## Directions for this task:
When "Familiarity" occurs in a line of the material, copy that line.

## The data:

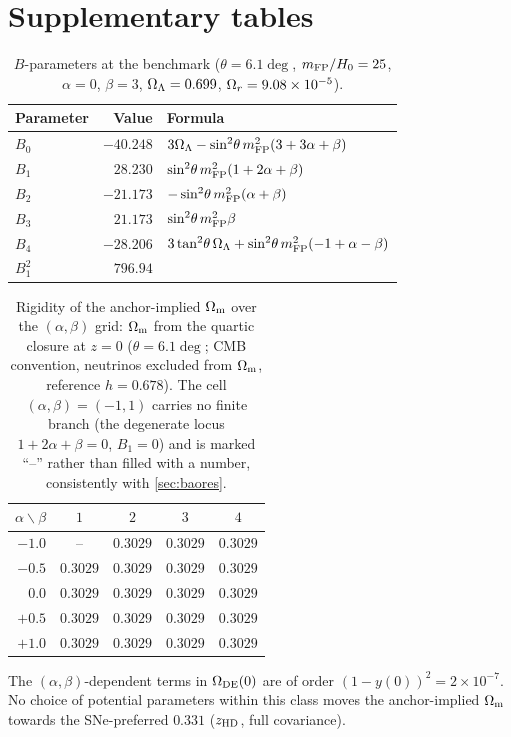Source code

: \appendix
\setcounter{table}{0}

\section{Supplementary tables}\label{app:tables}

\begin{table}[h]
\centering\small
\caption{$B$-parameters at the benchmark ($\theta=6.1\deg$, $m_{\mathrm{FP}}/H_0=25$, $\alpha=0$, $\beta=3$, $\Omega_{\Lambda}=0.699$, $\Omega_{r}=9.08\times10^{-5}$).}\label{tab:A1}
\begin{tabular}{@{}lrl@{}}
\toprule
Parameter & Value & Formula\\
\midrule
$B_0$ & $-40.248$ & $3\Omega_{\Lambda}-\sin^2\!\theta\,m_{\mathrm{FP}}^2(3+3\alpha+\beta)$\\
$B_1$ & $28.230$ & $\sin^2\!\theta\,m_{\mathrm{FP}}^2(1+2\alpha+\beta)$\\
$B_2$ & $-21.173$ & $-\sin^2\!\theta\,m_{\mathrm{FP}}^2(\alpha+\beta)$\\
$B_3$ & $21.173$ & $\sin^2\!\theta\,m_{\mathrm{FP}}^2\beta$\\
$B_4$ & $-28.206$ & $3\tan^2\!\theta\,\Omega_{\Lambda}+\sin^2\!\theta\,m_{\mathrm{FP}}^2(-1+\alpha-\beta)$\\
$B_1^2$ & $796.94$ & \\
\bottomrule
\end{tabular}
\end{table}

\begin{table}[h]
\centering\small
\caption{Rigidity of the anchor-implied $\Omega_{\mathrm m}$ over the $(\alpha,\beta)$ grid: $\Omega_{\mathrm m}$ from the quartic closure at $z=0$ ($\theta=6.1\deg$; CMB convention, neutrinos excluded from $\Omega_{\mathrm m}$, reference $h=0.678$). The cell $(\alpha,\beta)=(-1,1)$ carries no finite branch (the degenerate locus $1+2\alpha+\beta=0$, $B_1=0$) and is marked ``--'' rather than filled with a number, consistently with \cref{sec:baores}.}\label{tab:A1b}
\begin{tabular}{@{}rcccc@{}}
\toprule
$\alpha\backslash\beta$ & $1$ & $2$ & $3$ & $4$\\
\midrule
$-1.0$ & -- & $0.3029$ & $0.3029$ & $0.3029$\\
$-0.5$ & $0.3029$ & $0.3029$ & $0.3029$ & $0.3029$\\
$0.0$ & $0.3029$ & $0.3029$ & $0.3029$ & $0.3029$\\
$+0.5$ & $0.3029$ & $0.3029$ & $0.3029$ & $0.3029$\\
$+1.0$ & $0.3029$ & $0.3029$ & $0.3029$ & $0.3029$\\
\bottomrule
\end{tabular}
\end{table}
The $(\alpha,\beta)$-dependent terms in $\Omega_{\mathrm{DE}}(0)$ are of order $(1-y(0))^2=2\times10^{-7}$. No choice of potential parameters within this class moves the anchor-implied $\Omega_{\mathrm m}$ towards the SNe-preferred $0.331$ ($z_{\rm HD}$, full covariance).

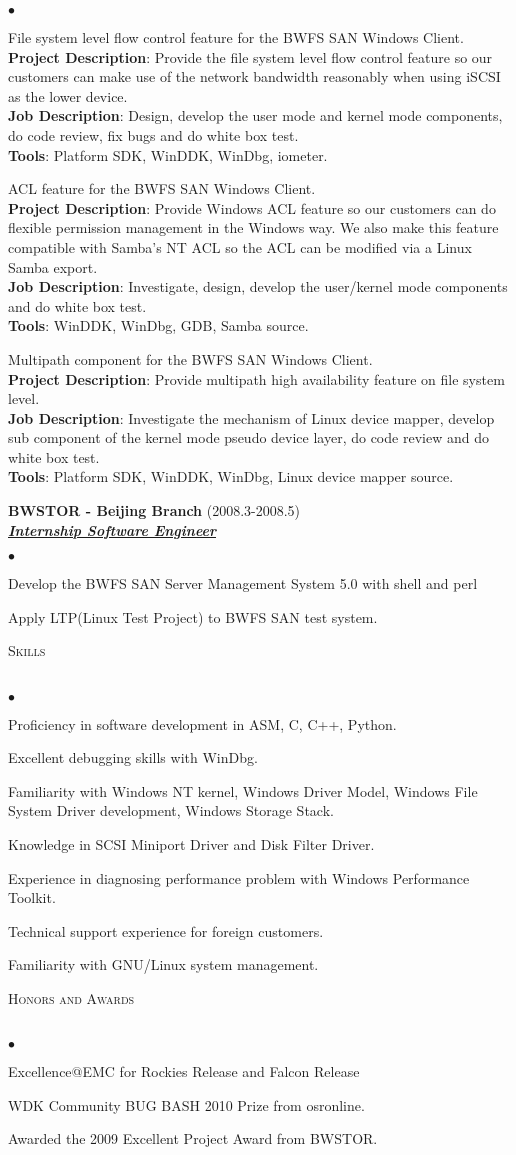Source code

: \documentclass{article}
\newcommand{\lineunder}{\vspace*{-8pt} \\ \hspace*{-18pt} \hrulefill \\}
\newcommand{\header}[1]{{\hspace*{-15pt}\vspace*{6pt} \textsc{#1}} \vspace*{-6pt} \lineunder}
\newcommand{\employer}[3]{{ \textbf{#1} (#2)\\ \underline{\textbf{\emph{#3}}}\\}}
\newcommand{\project}[4]{{#1}\\ \textbf{Project Description}:
  {#2}\\ \textbf{Job Description}: {#3}\\ \textbf{Tools}: {#4}\vspace*{3pt}}
\newenvironment{achievements}{\begin{list}{$\bullet$}{\topsep 0pt \itemsep -2pt}}{\vspace*{6pt}\end{list}}
\begin{document}
\begin{achievements}
\item 
  \project{File system level flow control feature for the BWFS SAN Windows Client.}
          {Provide the file system level flow control feature so our customers can make use of the network bandwidth reasonably when using iSCSI as the lower device.}
          {Design, develop the user mode and kernel mode components, do code review, fix bugs and do white box test.}
          {Platform SDK, WinDDK, WinDbg, iometer.}

\item 
  \project{ACL feature for the BWFS SAN Windows Client.}
          {Provide Windows ACL feature so our customers can do flexible permission management in the Windows way. We also make this feature compatible with Samba's NT ACL so the ACL can be modified via a Linux Samba export.}
          {Investigate, design, develop the user/kernel mode components and do white box test.}
          {WinDDK, WinDbg, GDB, Samba source.}

\item 
  \project{Multipath component for the BWFS SAN Windows Client.}
          {Provide multipath high availability feature on file system level.}
          {Investigate the mechanism of Linux device mapper, develop sub component of the kernel mode pseudo device layer, do code review and do white box test.}
          {Platform SDK, WinDDK, WinDbg, Linux device mapper source.}

\end{achievements}

\employer{BWSTOR - Beijing Branch}{2008.3-2008.5}{Internship Software Engineer}
\begin{achievements}
\item Develop the BWFS SAN Server Management System 5.0 with shell and perl
\item Apply LTP(Linux Test Project) to BWFS SAN test system.
\end{achievements}


\header{Skills}
\begin{achievements}
\item Proficiency in software development in ASM, C, C++, Python.
\item Excellent debugging skills with WinDbg.
\item Familiarity with Windows NT kernel, Windows Driver Model,
  Windows File System Driver development, Windows Storage Stack.
\item Knowledge in SCSI Miniport Driver and Disk Filter Driver.
\item Experience in diagnosing performance problem with Windows
  Performance Toolkit.
\item Technical support experience for foreign customers.
\item Familiarity with GNU/Linux system management.
\end{achievements}


\header{Honors and Awards}
\begin{achievements}
\item Excellence@EMC for Rockies Release and Falcon Release
\item WDK Community BUG BASH 2010 Prize from osronline.
\item Awarded the 2009 Excellent Project Award from BWSTOR.
\end{achievements}
\end{document}
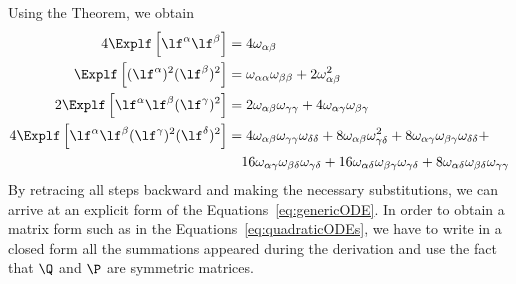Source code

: Using the Theorem, we obtain
\begin{align*}
  4 \Explf  \left[\lf^\alpha \lf^\beta \right] &= 4\omega_{\alpha\beta}\\
  \Explf  \left[(\lf^\alpha)^2 (\lf^\beta)^2 \right] 
  &= \omega_{\alpha\alpha}  \omega_{\beta\beta} + 2 \omega_{\alpha\beta}^2 \\
  2\Explf  \left[\lf^\alpha \lf^\beta (\lf^\gamma)^2\right] 
  &= 2 \omega_{\alpha\beta}\omega_{\gamma\gamma} + 4 \omega_{\alpha\gamma}\omega_{\beta\gamma}\\
  4\Explf  \left[\lf^\alpha \lf^\beta (\lf^\gamma)^2 (\lf^\delta)^2\right] 
  &= 4\omega_{\alpha\beta}\omega_{\gamma\gamma}\omega_{\delta\delta} + 8\omega_{\alpha\beta}\omega_{\gamma\delta}^2 + 8\omega_{\alpha\gamma}\omega_{\beta\gamma}\omega_{\delta\delta} +\\
  &\quad16\omega_{\alpha\gamma}\omega_{\beta\delta}\omega_{\gamma\delta}+16\omega_{\alpha\delta}\omega_{\beta\gamma}\omega_{\gamma\delta} + 8\omega_{\alpha\delta}\omega_{\beta\delta}\omega_{\gamma\gamma}
\end{align*}
By retracing all steps backward and making the necessary substitutions,
we can arrive at an explicit form of the Equations~\eqref{eq:genericODE}. In order
to obtain a matrix form such as in the Equations~\eqref{eq:quadraticODEs}, 
we have to write in a closed form all the summations appeared during the derivation
and use the fact that \(\Q\) and \(\P\) are symmetric matrices.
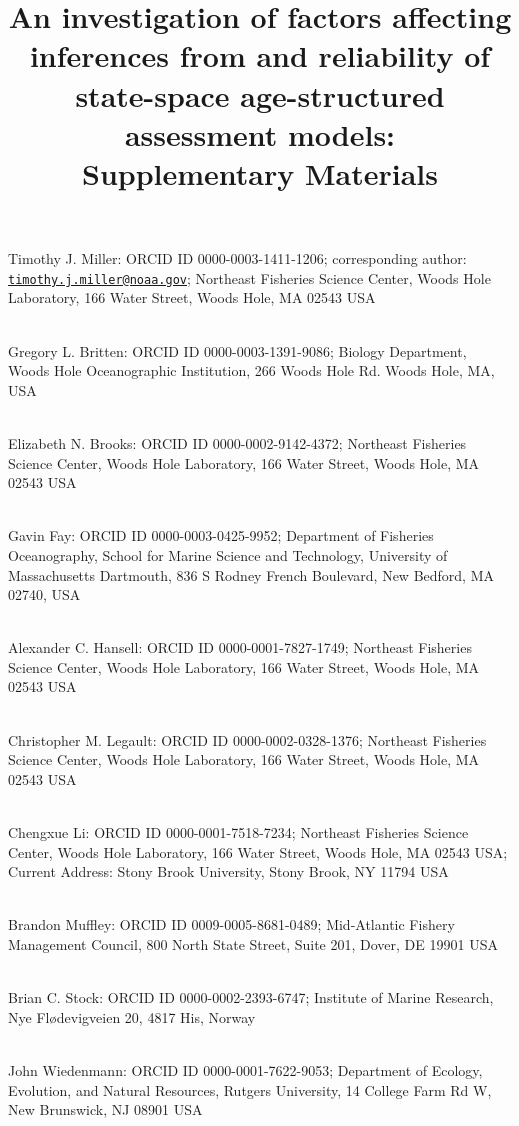 \documentclass[
  12pt,
]{article}
\title{An investigation of factors affecting inferences from and
reliability of state-space age-structured assessment models:\\
Supplementary Materials}
\author{}
\date{\vspace{-2.5em}}
\begin{document}
\maketitle

Timothy J. Miller: ORCID ID 0000-0003-1411-1206; corresponding author:
\href{mailto:timothy.j.miller@noaa.gov}{\nolinkurl{timothy.j.miller@noaa.gov}};
Northeast Fisheries Science Center, Woods Hole Laboratory, 166 Water
Street, Woods Hole, MA 02543 USA\\
\strut \\
Gregory L. Britten: ORCID ID 0000-0003-1391-9086; Biology Department,
Woods Hole Oceanographic Institution, 266 Woods Hole Rd. Woods Hole, MA,
USA\\
\strut \\
Elizabeth N. Brooks: ORCID ID 0000-0002-9142-4372; Northeast Fisheries
Science Center, Woods Hole Laboratory, 166 Water Street, Woods Hole, MA
02543 USA\\
\strut \\
Gavin Fay: ORCID ID 0000-0003-0425-9952; Department of Fisheries
Oceanography, School for Marine Science and Technology, University of
Massachusetts Dartmouth, 836 S Rodney French Boulevard, New Bedford, MA
02740, USA\\
\strut \\
Alexander C. Hansell: ORCID ID 0000-0001-7827-1749; Northeast Fisheries
Science Center, Woods Hole Laboratory, 166 Water Street, Woods Hole, MA
02543 USA\\
\strut \\
Christopher M. Legault: ORCID ID 0000-0002-0328-1376; Northeast
Fisheries Science Center, Woods Hole Laboratory, 166 Water Street, Woods
Hole, MA 02543 USA\\
\strut \\
Chengxue Li: ORCID ID 0000-0001-7518-7234; Northeast Fisheries Science
Center, Woods Hole Laboratory, 166 Water Street, Woods Hole, MA 02543
USA; Current Address: Stony Brook University, Stony Brook, NY 11794
USA\\
\strut \\
Brandon Muffley: ORCID ID 0009-0005-8681-0489; Mid-Atlantic Fishery
Management Council, 800 North State Street, Suite 201, Dover, DE 19901
USA\\
\strut \\
Brian C. Stock: ORCID ID 0000-0002-2393-6747; Institute of Marine
Research, Nye Flødevigveien 20, 4817 His, Norway\\
\strut \\
John Wiedenmann: ORCID ID 0000-0001-7622-9053; Department of Ecology,
Evolution, and Natural Resources, Rutgers University, 14 College Farm Rd
W, New Brunswick, NJ 08901 USA\\
\end{document}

## Result of the exercise:
\item Familiarity with Windows NT kernel, Windows Driver Model,
\item Familiarity with GNU/Linux system management.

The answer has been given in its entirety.